Exercise details - In the material below, find all lines with the string "model" and copy them.

#### Supplied records

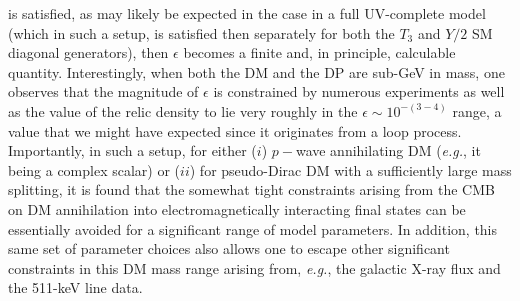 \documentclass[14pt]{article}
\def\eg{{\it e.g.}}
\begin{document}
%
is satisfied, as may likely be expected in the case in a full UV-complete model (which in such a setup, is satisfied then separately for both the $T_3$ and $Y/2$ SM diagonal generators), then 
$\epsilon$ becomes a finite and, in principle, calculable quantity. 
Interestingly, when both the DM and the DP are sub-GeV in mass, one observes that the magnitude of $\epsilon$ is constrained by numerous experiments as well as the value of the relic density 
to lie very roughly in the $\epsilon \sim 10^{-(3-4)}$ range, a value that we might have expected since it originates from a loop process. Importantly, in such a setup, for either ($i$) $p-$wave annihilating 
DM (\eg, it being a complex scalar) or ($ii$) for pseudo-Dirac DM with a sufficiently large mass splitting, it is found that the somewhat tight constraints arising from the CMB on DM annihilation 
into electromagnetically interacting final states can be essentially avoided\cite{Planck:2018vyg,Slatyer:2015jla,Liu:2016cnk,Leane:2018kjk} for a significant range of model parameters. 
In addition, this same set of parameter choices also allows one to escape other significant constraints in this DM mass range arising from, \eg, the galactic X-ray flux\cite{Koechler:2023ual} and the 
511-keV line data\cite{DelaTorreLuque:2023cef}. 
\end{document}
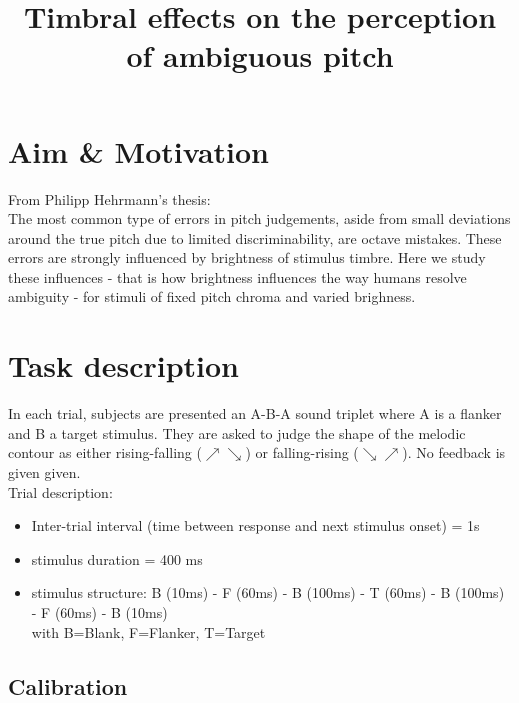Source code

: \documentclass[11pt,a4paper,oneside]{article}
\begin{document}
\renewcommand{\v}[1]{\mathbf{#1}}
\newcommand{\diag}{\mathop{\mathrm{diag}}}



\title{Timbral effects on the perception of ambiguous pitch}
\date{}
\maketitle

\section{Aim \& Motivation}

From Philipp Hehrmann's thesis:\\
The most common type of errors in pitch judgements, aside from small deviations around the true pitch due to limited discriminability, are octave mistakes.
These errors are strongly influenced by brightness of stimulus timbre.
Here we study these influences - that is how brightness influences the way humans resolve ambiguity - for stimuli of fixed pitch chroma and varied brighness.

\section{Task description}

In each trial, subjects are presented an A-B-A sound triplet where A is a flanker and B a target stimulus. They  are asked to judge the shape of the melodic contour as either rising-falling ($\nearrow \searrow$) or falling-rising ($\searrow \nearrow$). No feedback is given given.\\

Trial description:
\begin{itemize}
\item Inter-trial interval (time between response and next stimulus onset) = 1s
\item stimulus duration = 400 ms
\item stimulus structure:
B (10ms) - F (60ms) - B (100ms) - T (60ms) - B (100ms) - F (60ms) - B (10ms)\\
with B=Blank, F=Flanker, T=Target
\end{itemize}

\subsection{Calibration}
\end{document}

########

Task answer -
is satisfied, as may likely be expected in the case in a full UV-complete model (which in such a setup, is satisfied then separately for both the $T_3$ and $Y/2$ SM diagonal generators), then 
into electromagnetically interacting final states can be essentially avoided\cite{Planck:2018vyg,Slatyer:2015jla,Liu:2016cnk,Leane:2018kjk} for a significant range of model parameters. 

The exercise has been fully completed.